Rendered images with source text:
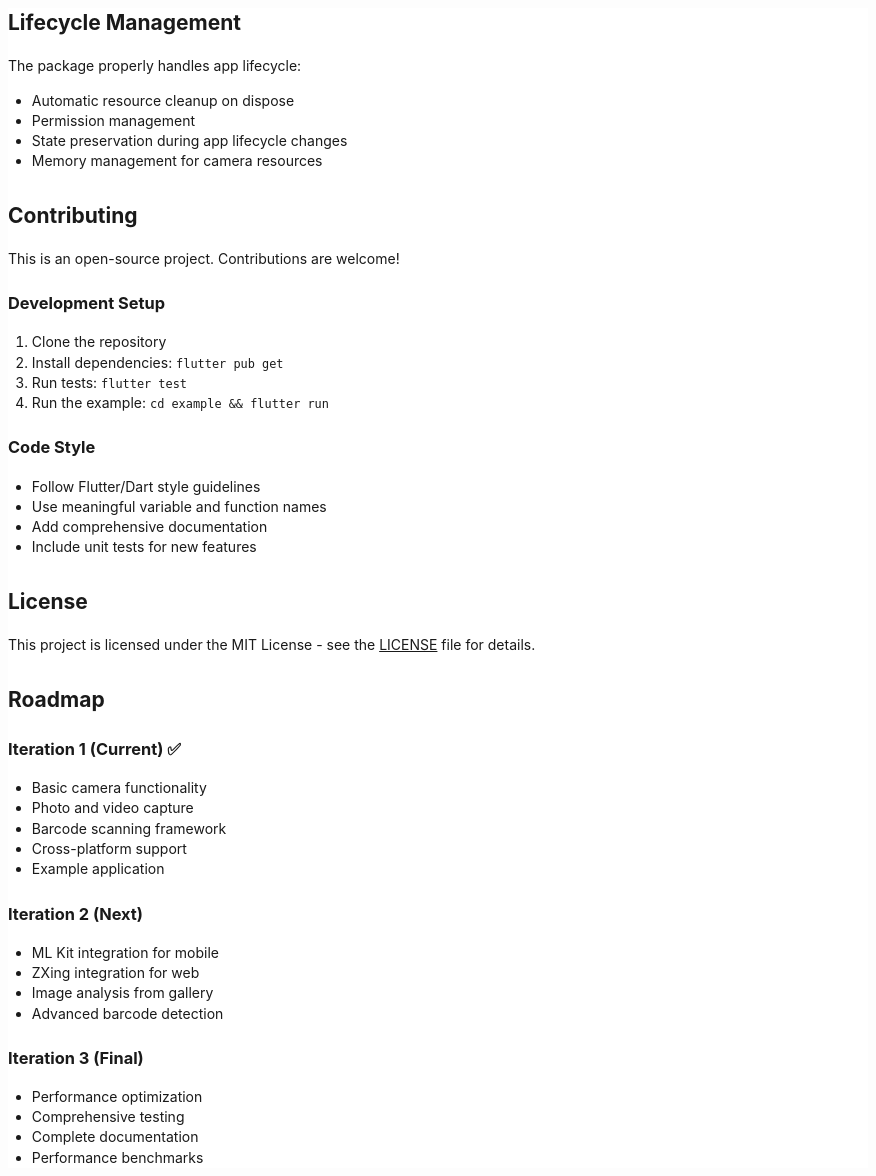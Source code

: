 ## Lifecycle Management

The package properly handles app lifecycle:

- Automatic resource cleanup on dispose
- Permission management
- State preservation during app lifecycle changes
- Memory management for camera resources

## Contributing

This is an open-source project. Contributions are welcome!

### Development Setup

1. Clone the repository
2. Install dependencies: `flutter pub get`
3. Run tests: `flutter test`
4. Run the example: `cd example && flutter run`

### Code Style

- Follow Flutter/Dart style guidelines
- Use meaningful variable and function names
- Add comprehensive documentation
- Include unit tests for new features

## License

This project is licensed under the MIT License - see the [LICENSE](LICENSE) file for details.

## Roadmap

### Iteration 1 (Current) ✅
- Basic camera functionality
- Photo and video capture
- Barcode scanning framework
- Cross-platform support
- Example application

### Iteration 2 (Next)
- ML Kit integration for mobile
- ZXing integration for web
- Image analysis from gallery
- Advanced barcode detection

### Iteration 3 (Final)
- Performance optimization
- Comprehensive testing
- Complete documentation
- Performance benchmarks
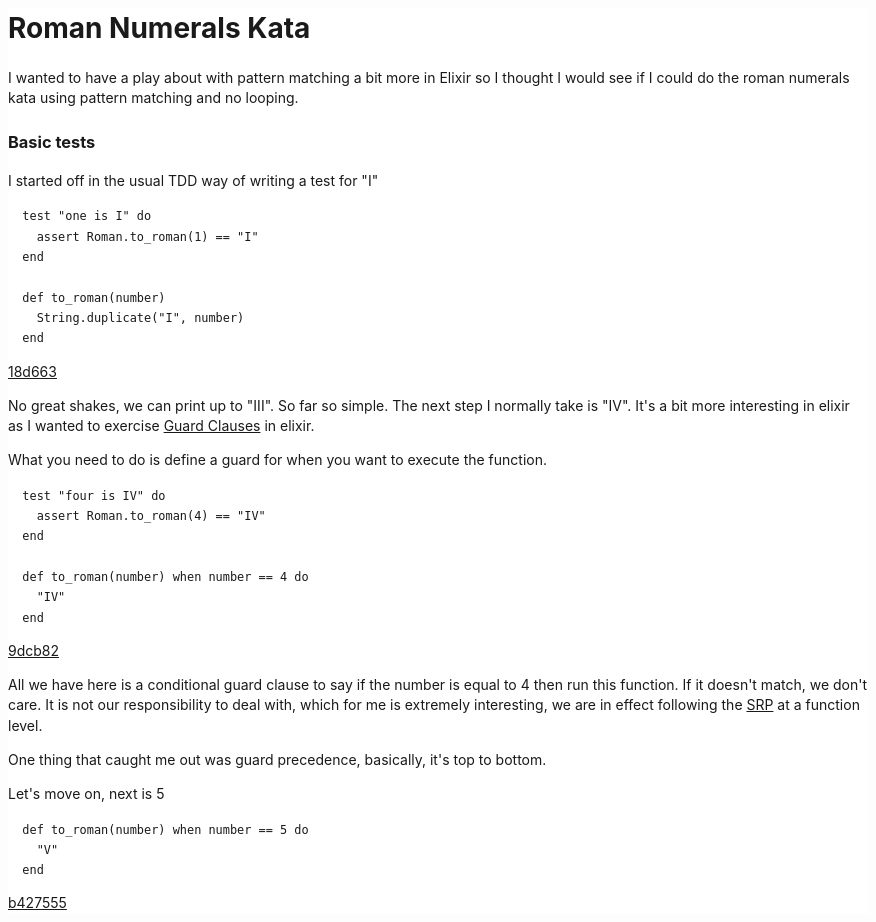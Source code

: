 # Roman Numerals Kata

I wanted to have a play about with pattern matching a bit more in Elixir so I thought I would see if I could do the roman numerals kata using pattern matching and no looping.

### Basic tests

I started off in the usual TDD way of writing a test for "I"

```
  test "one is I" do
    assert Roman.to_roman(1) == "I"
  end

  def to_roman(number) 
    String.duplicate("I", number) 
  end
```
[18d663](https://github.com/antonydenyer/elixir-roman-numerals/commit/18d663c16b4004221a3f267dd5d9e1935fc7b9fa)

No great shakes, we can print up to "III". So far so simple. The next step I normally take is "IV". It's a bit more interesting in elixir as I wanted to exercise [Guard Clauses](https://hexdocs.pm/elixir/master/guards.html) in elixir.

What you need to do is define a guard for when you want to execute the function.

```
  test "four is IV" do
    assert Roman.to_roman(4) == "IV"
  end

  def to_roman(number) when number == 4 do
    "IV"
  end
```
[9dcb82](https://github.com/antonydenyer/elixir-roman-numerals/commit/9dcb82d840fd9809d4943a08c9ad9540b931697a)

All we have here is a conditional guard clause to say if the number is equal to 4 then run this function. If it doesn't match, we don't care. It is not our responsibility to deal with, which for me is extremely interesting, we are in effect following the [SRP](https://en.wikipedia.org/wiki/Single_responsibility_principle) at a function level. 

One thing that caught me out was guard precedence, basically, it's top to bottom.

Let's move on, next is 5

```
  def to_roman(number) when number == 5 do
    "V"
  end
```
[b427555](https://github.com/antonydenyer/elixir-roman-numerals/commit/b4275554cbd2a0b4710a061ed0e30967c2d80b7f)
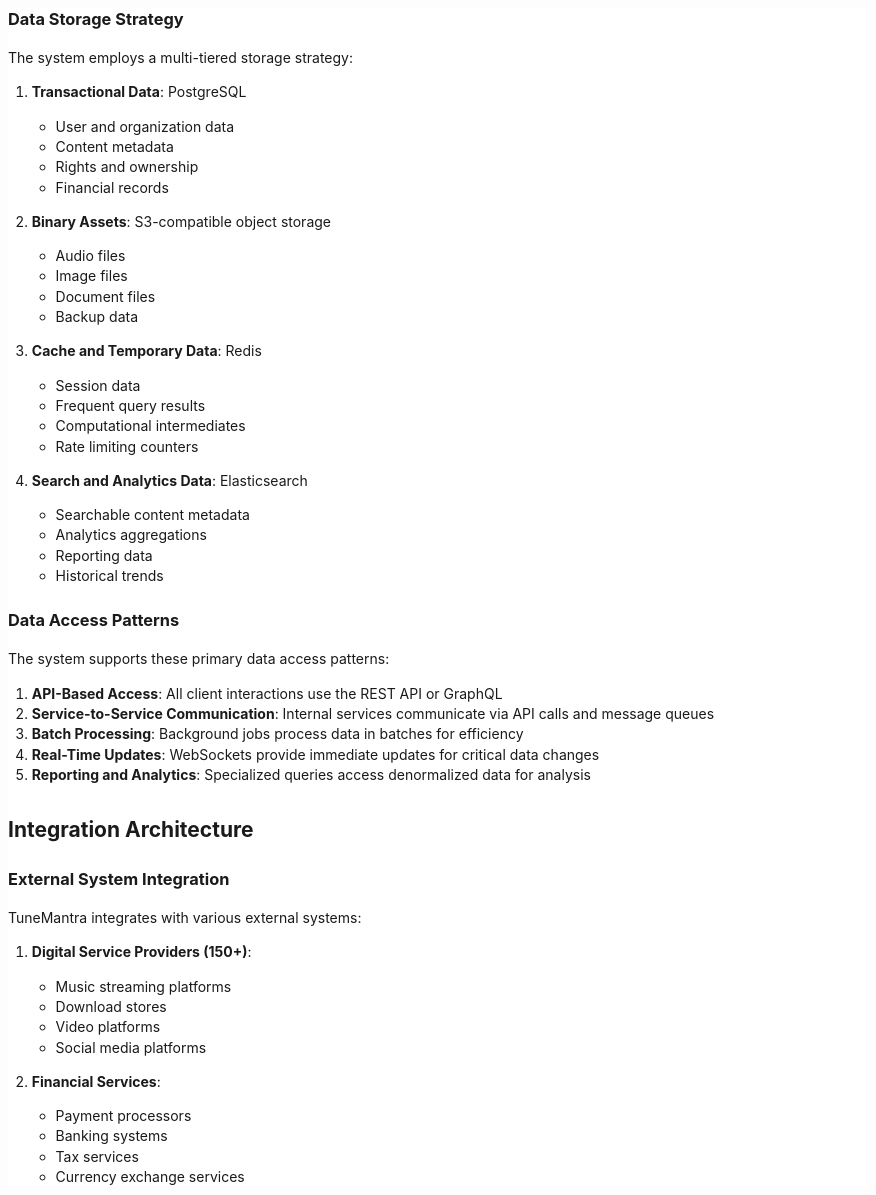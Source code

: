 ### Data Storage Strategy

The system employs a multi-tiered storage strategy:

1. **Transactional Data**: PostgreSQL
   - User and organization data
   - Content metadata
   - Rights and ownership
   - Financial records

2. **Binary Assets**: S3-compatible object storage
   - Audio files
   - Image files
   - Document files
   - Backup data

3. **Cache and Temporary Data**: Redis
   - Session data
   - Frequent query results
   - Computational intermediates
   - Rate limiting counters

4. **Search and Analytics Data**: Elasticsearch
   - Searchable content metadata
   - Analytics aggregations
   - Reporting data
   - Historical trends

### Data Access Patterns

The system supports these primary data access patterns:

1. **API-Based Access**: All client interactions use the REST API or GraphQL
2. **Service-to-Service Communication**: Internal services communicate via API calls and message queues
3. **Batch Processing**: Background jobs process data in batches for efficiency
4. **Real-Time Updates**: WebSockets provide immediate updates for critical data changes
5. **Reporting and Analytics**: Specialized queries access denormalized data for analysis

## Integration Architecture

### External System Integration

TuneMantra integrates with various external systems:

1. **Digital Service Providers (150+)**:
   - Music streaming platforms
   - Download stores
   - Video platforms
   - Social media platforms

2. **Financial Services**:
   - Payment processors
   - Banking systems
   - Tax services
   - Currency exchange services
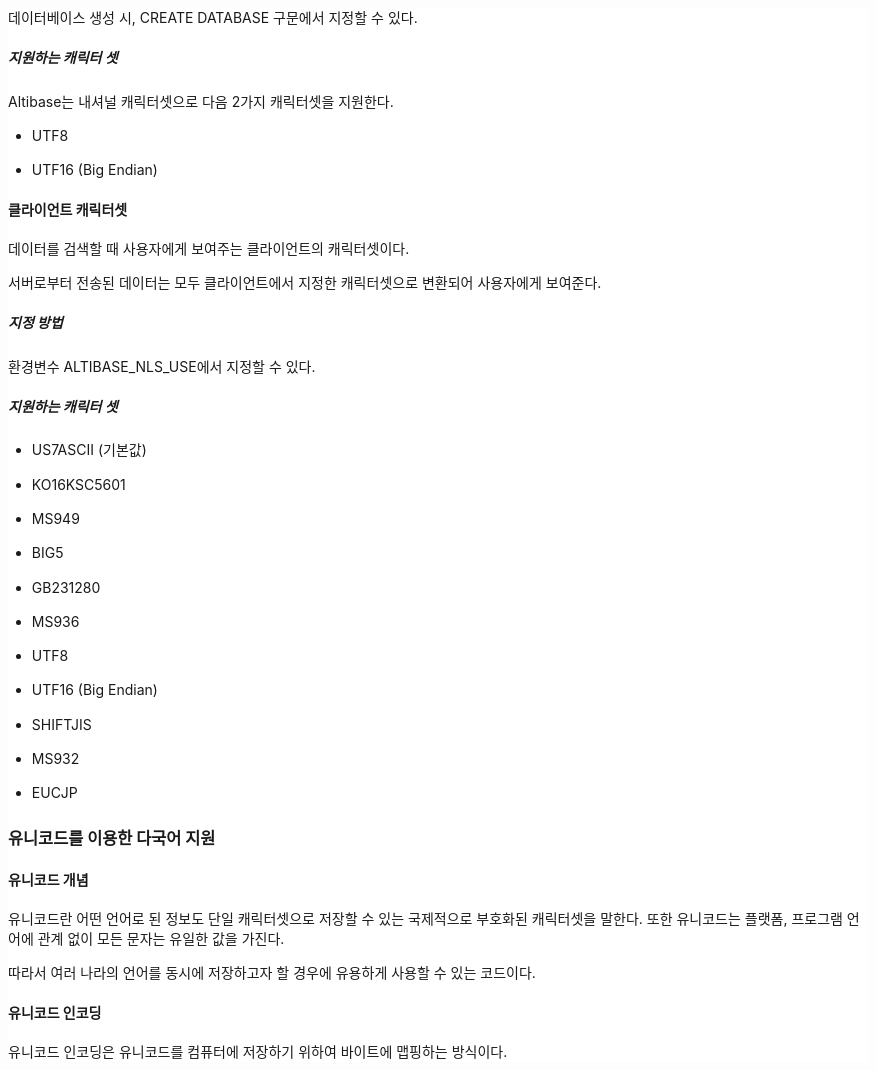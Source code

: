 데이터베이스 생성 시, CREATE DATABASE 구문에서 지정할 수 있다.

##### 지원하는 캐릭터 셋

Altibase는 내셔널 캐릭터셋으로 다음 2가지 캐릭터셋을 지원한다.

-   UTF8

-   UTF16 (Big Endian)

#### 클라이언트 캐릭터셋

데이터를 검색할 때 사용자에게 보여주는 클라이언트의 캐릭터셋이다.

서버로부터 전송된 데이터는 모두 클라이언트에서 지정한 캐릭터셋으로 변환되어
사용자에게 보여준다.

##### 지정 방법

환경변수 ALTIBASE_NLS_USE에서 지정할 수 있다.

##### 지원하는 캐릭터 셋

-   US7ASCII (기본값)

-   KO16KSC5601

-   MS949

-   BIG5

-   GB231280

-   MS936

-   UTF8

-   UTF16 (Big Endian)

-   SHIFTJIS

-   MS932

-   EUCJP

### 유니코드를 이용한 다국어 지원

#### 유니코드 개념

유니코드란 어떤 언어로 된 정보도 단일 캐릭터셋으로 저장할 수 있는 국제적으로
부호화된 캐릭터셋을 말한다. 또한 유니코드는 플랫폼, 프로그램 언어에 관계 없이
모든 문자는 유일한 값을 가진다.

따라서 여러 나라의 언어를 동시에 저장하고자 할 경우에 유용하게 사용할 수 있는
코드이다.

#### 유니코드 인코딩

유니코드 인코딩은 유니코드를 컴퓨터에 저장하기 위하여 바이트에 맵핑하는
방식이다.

YOUR INSTRUCTIONS =>
In the records, locate each line holding the string "camera" and copy it.

RESULT =>
- Memory management for camera resources
- Basic camera functionality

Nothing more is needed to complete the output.